Data analysis with Python to building and evaluating data models
Tasks | Topic | Content Included |
---|---|---|
Task 1 | User Car Pricing | Data Wrangling: Handling missing values, Data Format, Data Standardization, Data Normalization, Binning and Indicator variable |
Task 2 | Laptops Pricing | EDA, groups and pivot tables, Pearson Correlation |
Task 3 | automobile Price | Model Development; Linear Regression, Polynomial Regression, Pipeline, Visualization, R-square, Mean Square Error, Prediction & Decision Making |
Task 4 | Laptop Pricing | Model Development, Linear Regression, Polynomial Regression, Pipeline, Plot |
Task 5 | automobile pricing | Model Evaluation, overfitting, Ridge Regression, Cross validation, Grid Search |
Task 6 | Model Evaluation and Refinement | train, test, cross validation,overfitting, Ridge, Grid search |
Task 7 (Project) | Black Friday Sales Prediction | EDA, Data cleaning, Visualization, Linear Regression, Ridge Regression, DecisionTreeRegressor, RandomForestRegressor, ExtraTreesRegressor, XGBRegressor |
Task 8 (Project) | Bank Customer Churn Prediction | Feature Scaling, Logistic Regression, SCV, KNeighbor Classifier, Decision Tree Classifier, Random Forest Classifier, Gradient Boosting Classifier, XGBoost |
Objectives:
- Handling missing values
- Correct data formatting
- Standardize and normalize data
We use data wrangling to convert data from an initial format to a format that may be better for analysis.
Objectives:
- Visualize individual feature patterns
- Run descriptive statistical analysis on the dataset
- Use group and pivot tables to find the effect of categorical varaibles on price
- User Pearson Correlation to measure the independence between variables
Objectives: Develop prediction models
In this task, I'll develop several models that will predict the price of the car using the variables or features. This is just an estimate but should give us an objective idea of how much the car should cost.
-
Use Linear Regression in one variable to fit the parameters to a model
-
Use Linear Regression in multiple variables to fit the parameters to a model
-
Use Polynomial Regression in single variable to fit the parameters to a model
-
Create a pipeline for performing linear regression using multiple features in polynomial scaling
-
Evaluate the performance of different forms of regression on basis of MSE and R^2 parameters.

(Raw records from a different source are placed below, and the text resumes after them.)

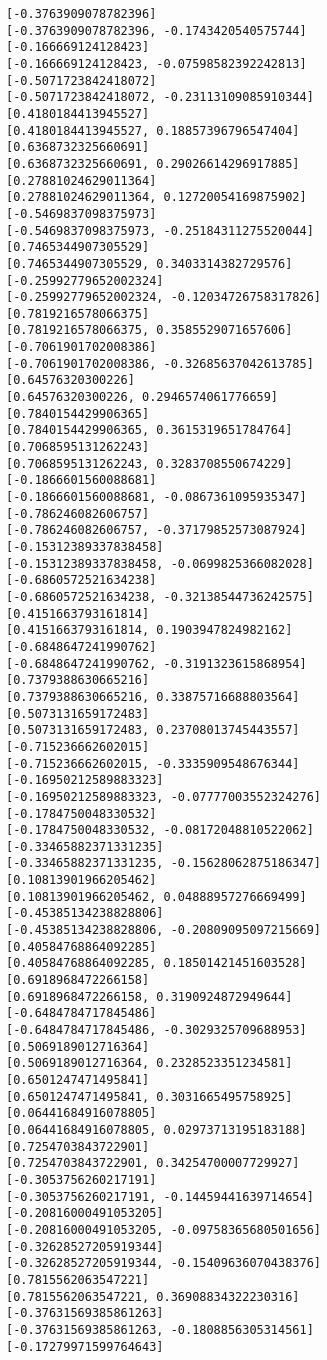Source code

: \documentclass[11pt]{article}
\begin{document}
\begin{Verbatim}[commandchars=\\\{\}]
[-0.3763909078782396]
[-0.3763909078782396, -0.1743420540575744]
[-0.166669124128423]
[-0.166669124128423, -0.07598582392242813]
[-0.5071723842418072]
[-0.5071723842418072, -0.23113109085910344]
[0.4180184413945527]
[0.4180184413945527, 0.18857396796547404]
[0.6368732325660691]
[0.6368732325660691, 0.29026614296917885]
[0.27881024629011364]
[0.27881024629011364, 0.12720054169875902]
[-0.5469837098375973]
[-0.5469837098375973, -0.25184311275520044]
[0.7465344907305529]
[0.7465344907305529, 0.3403314382729576]
[-0.25992779652002324]
[-0.25992779652002324, -0.12034726758317826]
[0.7819216578066375]
[0.7819216578066375, 0.3585529071657606]
[-0.7061901702008386]
[-0.7061901702008386, -0.32685637042613785]
[0.64576320300226]
[0.64576320300226, 0.2946574061776659]
[0.7840154429906365]
[0.7840154429906365, 0.3615319651784764]
[0.7068595131262243]
[0.7068595131262243, 0.3283708550674229]
[-0.1866601560088681]
[-0.1866601560088681, -0.0867361095935347]
[-0.786246082606757]
[-0.786246082606757, -0.37179852573087924]
[-0.15312389337838458]
[-0.15312389337838458, -0.0699825366082028]
[-0.6860572521634238]
[-0.6860572521634238, -0.32138544736242575]
[0.4151663793161814]
[0.4151663793161814, 0.1903947824982162]
[-0.6848647241990762]
[-0.6848647241990762, -0.3191323615868954]
[0.7379388630665216]
[0.7379388630665216, 0.33875716688803564]
[0.5073131659172483]
[0.5073131659172483, 0.23708013745443557]
[-0.715236662602015]
[-0.715236662602015, -0.3335909548676344]
[-0.16950212589883323]
[-0.16950212589883323, -0.07777003552324276]
[-0.1784750048330532]
[-0.1784750048330532, -0.08172048810522062]
[-0.33465882371331235]
[-0.33465882371331235, -0.15628062875186347]
[0.10813901966205462]
[0.10813901966205462, 0.04888957276669499]
[-0.45385134238828806]
[-0.45385134238828806, -0.20809095097215669]
[0.40584768864092285]
[0.40584768864092285, 0.18501421451603528]
[0.6918968472266158]
[0.6918968472266158, 0.3190924872949644]
[-0.6484784717845486]
[-0.6484784717845486, -0.3029325709688953]
[0.5069189012716364]
[0.5069189012716364, 0.2328523351234581]
[0.6501247471495841]
[0.6501247471495841, 0.3031665495758925]
[0.06441684916078805]
[0.06441684916078805, 0.02973713195183188]
[0.7254703843722901]
[0.7254703843722901, 0.34254700007729927]
[-0.3053756260217191]
[-0.3053756260217191, -0.14459441639714654]
[-0.20816000491053205]
[-0.20816000491053205, -0.09758365680501656]
[-0.32628527205919344]
[-0.32628527205919344, -0.15409636070438376]
[0.7815562063547221]
[0.7815562063547221, 0.36908834322230316]
[-0.37631569385861263]
[-0.37631569385861263, -0.1808856305314561]
[-0.17279971599764643]

\end{Verbatim}
\end{document}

- Evaluate and refine prediction models
- Model Evaluation
- Cross validation
- Over-fitting, Under-fitting and Model Selection
- Ridge Regression
- Grid Search
In this lab, I'll try to refine our model's performance in predicting the price of a labtop.
- Use training, testing and cross validation to improve the performance of the dataset.
- Identify the point of overfitting of a model
- Use Ridge Regression to identify the change in performance of a model based on its hyperparameters
- Use Grid Search to identify the best performing model using different hyperparameters
Project: Black Friday Sales Prediction
Explore the dynamics of Black Friday sales with predictive modeling. From feature engineering to machine learning, explore the dynamics of one of the largest shopping events globally.Join me as we analyze customer behavior, identify key predictors, and predict sales with machine learning techniques.
Project: Customer Churn Prediction
Problem Statement : Customer churn or customer attrition is a tendency of clients or customers to abandon a brand and stop being a paying client of a particular business or organization. The percentage of customers that discontinue using a company’s services or products during a specific period is called a customer churn rate. Several bad experiences (or just one) are enough, and a customer may quit. And if a large chunk of unsatisfied customers churn at a time interval, both material losses and damage to reputation would be enormous.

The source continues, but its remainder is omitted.